Skip to main content

This CalypsoAI thought piece digs into the ‘why now’ question behind the AI explosion.

Researchers, academics, and philosophers have been trying to endow machines with human-like capabilities since antiquity, but most historians would trace the beginning of AI as we know it today to the Dartmouth Summer Research Project on Artificial Intelligence over the summer of 1956 (“Dartmouth workshop,” 2020). In the 60+ years since that kickoff, researchers have tried many techniques to model intelligence, with two major schools of thought emerging – with “Classical AI” as distinct in theory and practice from “Modern AI”.

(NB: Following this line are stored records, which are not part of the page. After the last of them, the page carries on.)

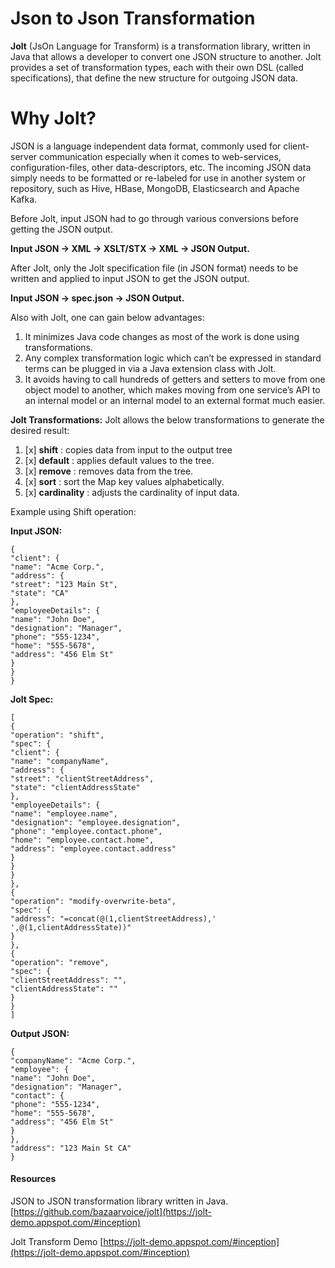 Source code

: ﻿# Json to Json Transformation 

**Jolt** (JsOn Language for Transform) is a transformation library, written in Java that allows a developer to convert one JSON structure to another. Jolt provides a set of transformation types, each with their own DSL (called specifications), that define the new structure for outgoing JSON data.

# Why Jolt?

JSON is a language independent data format, commonly used for client-server communication especially when it comes to web-services, configuration-files, other data-descriptors, etc. The incoming JSON data simply needs to be formatted or re-labeled for use in another system or repository, such as Hive, HBase, MongoDB, Elasticsearch and Apache Kafka.

Before Jolt, input JSON had to go through various conversions before getting the JSON output.

**Input JSON -> XML -> XSLT/STX -> XML -> JSON Output.**

After Jolt, only the Jolt specification file (in JSON format) needs to be written and applied to input JSON to get the JSON output.

**Input JSON -> spec.json -> JSON Output.**

Also with Jolt, one can gain below advantages:

1. It minimizes Java code changes as most of the work is done using transformations.
2. Any complex transformation logic which can’t be expressed in standard terms can be plugged in via a Java extension class with Jolt.
3. It avoids having to call hundreds of getters and setters to move from one object model to another, which makes moving from one service’s API to an internal model or an internal model to an external format much easier.

**Jolt Transformations:**
Jolt allows the below transformations to generate the desired result:

1. [x] **shift**       : copies data from input to the output tree
2. [x] **default**     : applies default values to the tree.
3. [x] **remove**      : removes data from the tree.
4. [x] **sort**        : sort the Map key values alphabetically.
5. [x] **cardinality** : adjusts the cardinality of input data.

Example using Shift operation:

**Input JSON:**

    {
    "client": {
    "name": "Acme Corp.",
    "address": {
    "street": "123 Main St",
    "state": "CA"
    },
    "employeeDetails": {
    "name": "John Doe",
    "designation": "Manager",
    "phone": "555-1234",
    "home": "555-5678",
    "address": "456 Elm St"
    }
    }
    }

**Jolt Spec:**

    [
    {
    "operation": "shift",
    "spec": {
    "client": {
    "name": "companyName",
    "address": {
    "street": "clientStreetAddress",
    "state": "clientAddressState"
    },
    "employeeDetails": {
    "name": "employee.name",
    "designation": "employee.designation",
    "phone": "employee.contact.phone",
    "home": "employee.contact.home",
    "address": "employee.contact.address"
    }
    }
    }
    },
    {
    "operation": "modify-overwrite-beta",
    "spec": {
    "address": "=concat(@(1,clientStreetAddress),' ',@(1,clientAddressState))"
    }
    },
    {
    "operation": "remove",
    "spec": {
    "clientStreetAddress": "",
    "clientAddressState": ""
    }
    }
    ]

**Output JSON:**

    {
    "companyName": "Acme Corp.",
    "employee": {
    "name": "John Doe",
    "designation": "Manager",
    "contact": {
    "phone": "555-1234",
    "home": "555-5678",
    "address": "456 Elm St"
    }
    },
    "address": "123 Main St CA"
    }

#### **Resources**

JSON to JSON transformation library written in Java. [https://github.com/bazaarvoice/jolt](https://jolt-demo.appspot.com/#inception)

Jolt Transform Demo [https://jolt-demo.appspot.com/#inception](https://jolt-demo.appspot.com/#inception) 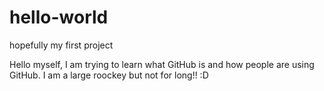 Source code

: # hello-world
hopefully my first project

Hello myself, I am trying to learn what GitHub is and how people are using GitHub. I am a large roockey but not for long!! :D 

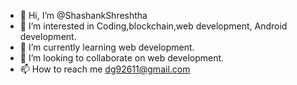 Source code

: - 👋 Hi, I’m @ShashankShreshtha
- 👀 I’m interested in Coding,blockchain,web development, Android development.
- 🌱 I’m currently learning web development.
- 💞️ I’m looking to collaborate on web development.
- 📫 How to reach me dg92611@gmail.com

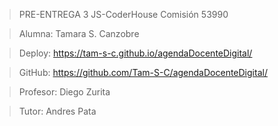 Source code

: > PRE-ENTREGA 3
> JS-CoderHouse
> Comisión 53990

> Alumna: Tamara S. Canzobre

> Deploy: https://tam-s-c.github.io/agendaDocenteDigital/

> GitHub: https://github.com/Tam-S-C/agendaDocenteDigital/

> Profesor: Diego Zurita

> Tutor: Andres Pata
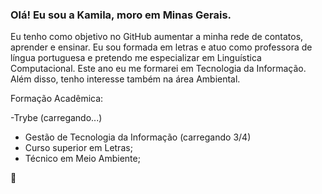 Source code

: ### Olá! Eu sou a Kamila, moro em Minas Gerais.

Eu tenho como objetivo no GitHub aumentar a minha rede de contatos, aprender e ensinar. 
Eu sou formada em letras e atuo como professora de língua portuguesa e pretendo me especializar em Linguística Computacional.
Este ano eu me formarei em Tecnologia da Informação. Além disso, tenho interesse também na área Ambiental.

Formação Acadêmica:

-Trybe (carregando...)
- Gestão de Tecnologia da Informação (carregando 3/4)
- Curso superior em Letras;
- Técnico em Meio Ambiente;

👋





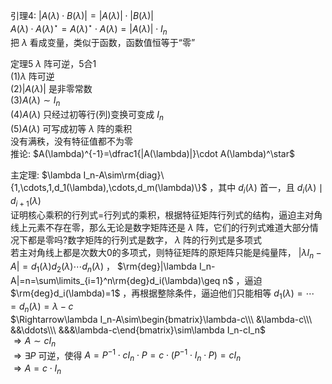 引理4:  $|A(\lambda)\cdot B(\lambda)|=|A(\lambda)|\cdot|B(\lambda)|$  
 $A(\lambda)\cdot A(\lambda)^\star=A(\lambda)^\star\cdot A(\lambda)=|A(\lambda)|\cdot I_n$  
把 $\lambda$ 看成变量，类似于函数，函数值恒等于“零”  
  
定理5  $\lambda$ 阵可逆，5合1  
 $(1)\lambda$ 阵可逆  
 $(2)|A(\lambda)|$ 是非零常数  
 $(3)A(\lambda)\sim I_n$  
 $(4)A(\lambda)$ 只经过初等行(列)变换可变成 $I_n$  
 $(5)A(\lambda)$ 可写成初等 $\lambda$ 阵的乘积  
没有满秩，没有特征值都不为零  
推论:  $A(\lambda)^{-1}=\dfrac1{|A(\lambda)|}\cdot A(\lambda)^\star$  
  
主定理: $\lambda I_n-A\sim\rm{diag}\{1,\cdots,1,d_1(\lambda),\cdots,d_m(\lambda)\}$ ，其中 $d_i(\lambda)$ 首一，且 $d_i(\lambda)\mid d_{i+1}(\lambda)$  
证明核心乘积的行列式=行列式的乘积，根据特征矩阵行列式的结构，逼迫主对角线上元素不存在零，那么无论是数字矩阵还是 $\lambda$ 阵，它们的行列式难道大部分情况下都是零吗?数字矩阵的行列式是数字， $\lambda$ 阵的行列式是多项式  
若主对角线上都是次数大0的多项式，则特征矩阵的原矩阵只能是纯量阵， $|\lambda I_n-A|=d_1(\lambda)d_2(\lambda)\cdots d_n(\lambda)$ ， $\rm{deg}|\lambda I_n-A|=n=\sum\limits_{i=1}^n\rm{deg}d_i(\lambda)\geq n$ ，逼迫 $\rm{deg}d_i(\lambda)=1$ ，再根据整除条件，逼迫他们只能相等 $d_1(\lambda)=\cdots=d_n(\lambda)=\lambda-c$  
 $\Rightarrow\lambda I_n-A\sim\begin{bmatrix}\lambda-c\\\ &\lambda-c\\\ &&\ddots\\\ &&&\lambda-c\end{bmatrix}\sim\lambda I_n-cI_n$  
 $\Rightarrow A\sim cI_n$  
 $\Rightarrow\exists P$ 可逆，使得 $A=P^{-1}\cdot cI_n\cdot P=c\cdot(P^{-1}\cdot I_n\cdot P)=cI_n$  
 $\Rightarrow A=c\cdot I_n$  
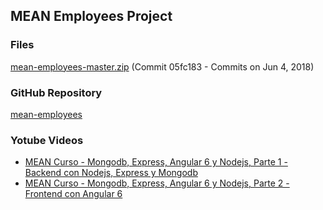 ## MEAN Employees Project

### Files
[mean-employees-master.zip](mean-employees-master.zip) (Commit 05fc183 - Commits on Jun 4, 2018)

### GitHub Repository
[mean-employees](https://github.com/FaztWeb/mean-employees)

### Yotube Videos
* [MEAN Curso - Mongodb, Express, Angular 6 y Nodejs, Parte 1 - Backend con Nodejs, Express y Mongodb](https://youtu.be/khCIunNAEHI)
* [MEAN Curso - Mongodb, Express, Angular 6 y Nodejs, Parte 2 - Frontend con Angular 6](https://youtu.be/ccBtSAMFjto)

Classical AI relies on machines operating autonomously within a set of logical rules. Building AI meant representing the world in a set of data structures (such as trees or lists or sets) and then using rules (such as and, or, if-then-else, and so on) to reason within that knowledge space. For example, one can create rules-based translation software by representing language as a set of words, and to then perform machine translation by translating those words from one language to another, and then reordering the words within defined rules regarding the order of nouns and verbs and adjectives. Likewise, an individual can try to solve computer vision recognition problems by first establishing the rules of what makes certain objects, themselves. For example, one can start an animal classification program by first describing cats as “four legged animals with whiskers” and then decompose that definition into a set of sub problems ( e.g. – find legs, find whiskers) and continue breaking these problems into more detailed problems (e.g. – ‘find edges’, separate foreground and background).

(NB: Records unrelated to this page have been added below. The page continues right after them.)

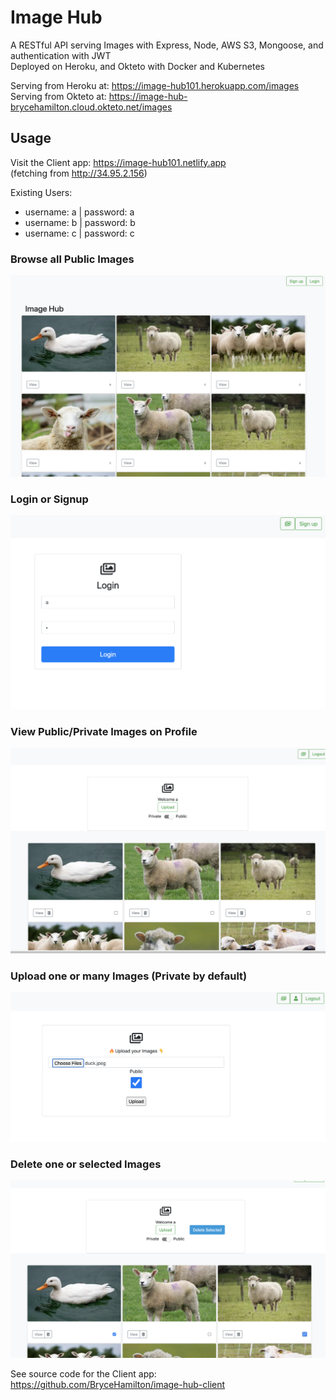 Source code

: # Image Hub

A RESTful API serving Images with Express, Node, AWS S3, Mongoose, and authentication with JWT <br> Deployed on Heroku, and Okteto with Docker and Kubernetes

Serving from Heroku at: https://image-hub101.herokuapp.com/images <br>
Serving from Okteto at: https://image-hub-brycehamilton.cloud.okteto.net/images

## Usage

Visit the Client app: https://image-hub101.netlify.app <br>
(fetching from http://34.95.2.156)

Existing Users:

- username: a | password: a
- username: b | password: b
- username: c | password: c

### Browse all Public Images

![Home](./assets/screenshots/home-page.png)

### Login or Signup

![Login](./assets/screenshots/login.png)

### View Public/Private Images on Profile

![Profile](./assets/screenshots/profile.png)

### Upload one or many Images (Private by default)

![Upload](./assets/screenshots/upload.png)

### Delete one or selected Images

![Delete](./assets/screenshots/delete.png)

See source code for the Client app: https://github.com/BryceHamilton/image-hub-client
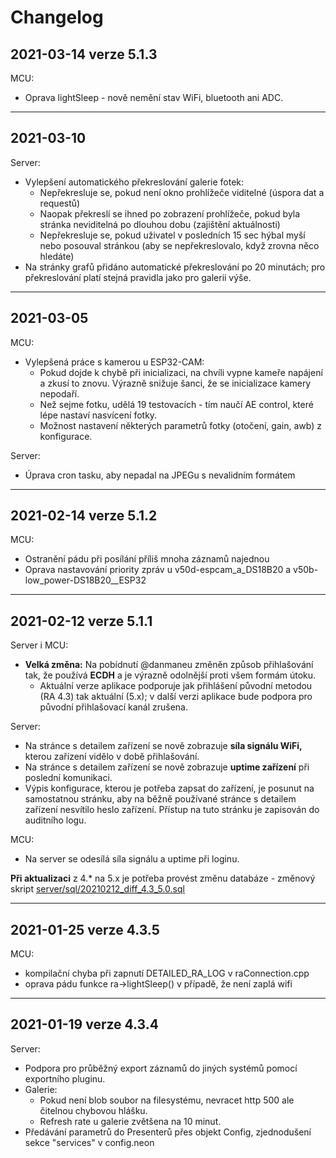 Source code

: # Changelog

## 2021-03-14 verze 5.1.3 

MCU:
- Oprava lightSleep - nově nemění stav WiFi, bluetooth ani ADC.

----
## 2021-03-10

Server:
- Vylepšení automatického překreslování galerie fotek:
  - Nepřekresluje se, pokud není okno prohlížeče viditelné (úspora dat a requestů)
  - Naopak překreslí se ihned po zobrazení prohlížeče, pokud byla stránka neviditelná po dlouhou dobu (zajištění aktuálnosti)
  - Nepřekresluje se, pokud uživatel v posledních 15 sec hýbal myší nebo posouval stránkou (aby se nepřekreslovalo, když zrovna něco hledáte)
- Na stránky grafů přidáno automatické překreslování po 20 minutách; pro překreslování platí stejná pravidla jako pro galerii výše.

----
## 2021-03-05

MCU: 
- Vylepšená práce s kamerou u ESP32-CAM:
  - Pokud dojde k chybě při inicializaci, na chvíli vypne kameře napájení a zkusí to znovu. Výrazně snižuje šanci, že se inicializace kamery nepodaří.
  - Než sejme fotku, udělá 19 testovacích - tím naučí AE control, které lépe nastaví nasvícení fotky.
  - Možnost nastavení některých parametrů fotky (otočení, gain, awb) z konfigurace.

Server:
- Úprava cron tasku, aby nepadal na JPEGu s nevalidním formátem

----
## 2021-02-14 verze 5.1.2
MCU:
- Ostranění pádu při posílání příliš mnoha záznamů najednou
- Oprava nastavování priority zpráv u v50d-espcam_a_DS18B20 a v50b-low_power-DS18B20__ESP32

----
## 2021-02-12 verze 5.1.1
Server i MCU:
- **Velká změna:** Na pobídnutí @danmaneu změněn způsob přihlašování tak, že používá **ECDH** a je výrazně odolnější proti všem formám útoku.
  - Aktuální verze aplikace podporuje jak přihlášení původní metodou (RA 4.3) tak aktuální (5.x); v další verzi aplikace bude podpora pro původní přihlašovací kanál zrušena.

Server:
- Na stránce s detailem zařízení se nově zobrazuje **síla signálu WiFi,** kterou zařízení vidělo v době přihlašování.
- Na stránce s detailem zařízení se nově zobrazuje **uptime zařízení** při poslední komunikaci.
- Výpis konfigurace, kterou je potřeba zapsat do zařízení, je posunut na samostatnou stránku, aby na běžně používané stránce s detailem zařízení nesvítilo heslo zařízení. Přístup na tuto stránku je zapisován do auditního logu.

MCU:
- Na server se odesílá síla signálu a uptime při loginu.

**Při aktualizaci** z 4.* na 5.x je potřeba provést změnu databáze - změnový skript [server/sql/20210212_diff_4.3_5.0.sql](server/sql/20210212_diff_4.3_5.0.sql)


----
## 2021-01-25 verze 4.3.5
MCU:
- kompilační chyba při zapnutí DETAILED_RA_LOG v raConnection.cpp
- oprava pádu funkce ra->lightSleep() v případě, že není zaplá wifi


----
## 2021-01-19 verze 4.3.4
Server:
- Podpora pro průběžný export záznamů do jiných systémů pomocí exportního pluginu.
- Galerie:
  - Pokud není blob soubor na filesystému, nevracet http 500 ale čitelnou chybovou hlášku.
  - Refresh rate u galerie zvětšena na 10 minut.
- Předávání parametrů do Presenterů přes objekt Config, zjednodušení sekce "services" v config.neon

Although the Classical school enjoyed certain successes (in 1967 Marvin Minsky famously said that “within a generation…the problem of creating ‘artificial intelligence’ will substantially be solved.” (“History of artificial intelligence,” 2020)), eventually the efforts ran into a wall. Although rules-based systems offer an easily-understood mechanism to build autonomy, researchers soon discovered that the world is too complex and messy to be fully captured into a closed representation system. This meant that many early AI experiments succeeded in carefully-controlled environments but failed to generalize to real-world situations. This led to a number of “AI Winters”, when funding and research on autonomous systems came to a halt.

In contrast to Classical AI, Modern AI relies on letting the computer derive its own rules and logic about the world, by feeding it labeled (and sometimes unlabeled) data. Using this method, instead of attempting to describe to the computer what features a cat has, an AI developer will instead feed it thousands of pictures of cats. With a large-n amount of cats, the machine is (often but not always) able to extract the relevant features autonomously, without a human’s explicit programming. Another name for Modern AI is Machine Learning or “ML”, which is also the term we will be using throughout this report.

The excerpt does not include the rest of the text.